His audiences yesterday were packing house workers, plumbing equipment makers, electrical equipment employees, steel workers, and Negroes and to all of them he preached the same basic doctrine – that America is weak because of alleged New Deal failures to get business back in production and men off the relief rolls and back on private payrolls; and a pledge that he would build an economy and defense so strong that no dictator would seek to strike.
Raps Lynching 'Evil’
To thousands of Negroes assembled in a baseball park, he gave a special promise that he would work to eliminate both private and governmental discriminations against them, and would continue government relief for persons unable to obtain private jobs. He called for enactment of legislation to curb “the evil of lynching.”
The Chicago tour was Mr. Willkie’s first intensive personal campaigning and he worked at it so hard that his voice was husky and his legs tired from effort as he went to his “skyway suite” high in the Stevens Hotel to retire early.

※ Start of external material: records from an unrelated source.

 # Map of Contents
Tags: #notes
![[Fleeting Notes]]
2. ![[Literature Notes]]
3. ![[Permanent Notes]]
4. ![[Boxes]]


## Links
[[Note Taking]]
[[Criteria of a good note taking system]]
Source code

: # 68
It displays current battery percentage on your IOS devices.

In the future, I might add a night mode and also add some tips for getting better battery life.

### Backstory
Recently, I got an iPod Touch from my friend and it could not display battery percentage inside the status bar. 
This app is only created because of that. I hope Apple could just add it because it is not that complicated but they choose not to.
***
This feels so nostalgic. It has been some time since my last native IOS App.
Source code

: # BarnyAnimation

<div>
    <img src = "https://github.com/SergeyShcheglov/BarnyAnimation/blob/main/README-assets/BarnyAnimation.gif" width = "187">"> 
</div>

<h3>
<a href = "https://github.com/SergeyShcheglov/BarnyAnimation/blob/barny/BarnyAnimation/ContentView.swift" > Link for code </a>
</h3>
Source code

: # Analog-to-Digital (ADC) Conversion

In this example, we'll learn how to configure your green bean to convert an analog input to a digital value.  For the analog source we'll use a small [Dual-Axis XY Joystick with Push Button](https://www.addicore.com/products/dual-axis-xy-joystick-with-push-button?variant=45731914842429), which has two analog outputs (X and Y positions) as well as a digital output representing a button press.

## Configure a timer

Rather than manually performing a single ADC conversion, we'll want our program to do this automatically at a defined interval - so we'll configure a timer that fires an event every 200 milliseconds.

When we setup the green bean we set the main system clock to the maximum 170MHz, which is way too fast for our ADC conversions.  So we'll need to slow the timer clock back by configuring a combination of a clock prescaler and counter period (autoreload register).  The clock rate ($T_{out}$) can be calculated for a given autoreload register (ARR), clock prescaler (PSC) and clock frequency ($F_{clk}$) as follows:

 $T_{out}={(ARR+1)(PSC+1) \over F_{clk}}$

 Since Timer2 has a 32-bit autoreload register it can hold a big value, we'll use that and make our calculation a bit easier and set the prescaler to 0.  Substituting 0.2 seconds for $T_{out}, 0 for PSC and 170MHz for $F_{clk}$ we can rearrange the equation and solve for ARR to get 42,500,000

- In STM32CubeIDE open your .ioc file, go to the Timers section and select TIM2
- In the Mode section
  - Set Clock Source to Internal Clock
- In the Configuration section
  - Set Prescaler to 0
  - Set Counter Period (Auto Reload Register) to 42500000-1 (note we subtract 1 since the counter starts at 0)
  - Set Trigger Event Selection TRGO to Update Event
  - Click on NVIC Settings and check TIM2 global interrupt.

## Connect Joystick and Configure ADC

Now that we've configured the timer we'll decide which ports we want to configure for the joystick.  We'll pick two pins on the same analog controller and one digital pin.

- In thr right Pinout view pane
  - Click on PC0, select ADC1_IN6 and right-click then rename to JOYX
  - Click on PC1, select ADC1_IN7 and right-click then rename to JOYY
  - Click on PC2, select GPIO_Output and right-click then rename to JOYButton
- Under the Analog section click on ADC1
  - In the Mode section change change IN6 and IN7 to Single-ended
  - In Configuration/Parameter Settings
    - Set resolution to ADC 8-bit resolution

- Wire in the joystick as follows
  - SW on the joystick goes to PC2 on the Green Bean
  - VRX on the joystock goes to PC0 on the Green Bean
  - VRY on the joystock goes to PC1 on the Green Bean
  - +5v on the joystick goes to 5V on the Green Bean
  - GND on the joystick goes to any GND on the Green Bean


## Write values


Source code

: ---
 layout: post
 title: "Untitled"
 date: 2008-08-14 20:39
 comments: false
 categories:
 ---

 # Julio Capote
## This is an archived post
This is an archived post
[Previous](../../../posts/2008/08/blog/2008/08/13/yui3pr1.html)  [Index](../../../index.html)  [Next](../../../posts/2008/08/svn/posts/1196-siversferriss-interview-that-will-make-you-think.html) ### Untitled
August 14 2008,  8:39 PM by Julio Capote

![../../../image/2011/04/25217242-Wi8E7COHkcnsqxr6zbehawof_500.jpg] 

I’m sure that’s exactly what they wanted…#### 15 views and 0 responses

He stood on the back of an open auto, waving first one hand, then the other, and both together to the crowds and revealed a gesture new to him, a clenched fist to display determination.
Throw Kisses to Women
He winked at admirers and threw kisses to women employees in laundries and beauty salons and among the factory workers he sprinkled
His attractive wife, Edith, who had been afraid even of the comparatively smaller crowds at the Philadelphia Republican Convention where he was nominated, stood in the car beside him and enjoyed the show so much that soon she was throwing roses to the crowds that lined LaSalle Street, the heart of the financial district, and spacious Michigan Avenue.
The nominee’s 20-year-old son, Philip, made his first campaign speech yesterday to thank Negroes for their support of his father, and to stand beside a Negro youth, 23-year-old Ray Evans Jr., with whom he once attended school in Rush County, Indiana.
Refers to Roosevelt
Mr. Willkie’s accent is that of a typical Hoosier, with some slurring of syllables, and he took cognizance of some previous criticism of his diction yesterday to tell laughing crowds that he had no “Harvard lilt” or “Groton accent”. He did not say so, but the reference to Mr. Roosevelt’s education and style of speech was apparent.
His schedule today takes him toward Kansas City, where he will spend all of tomorrow, giving the final touches to his Coffeyville, Kansas speech Monday afternoon, which he has designated as the formal campaign opener. That address will be broadcast nationally.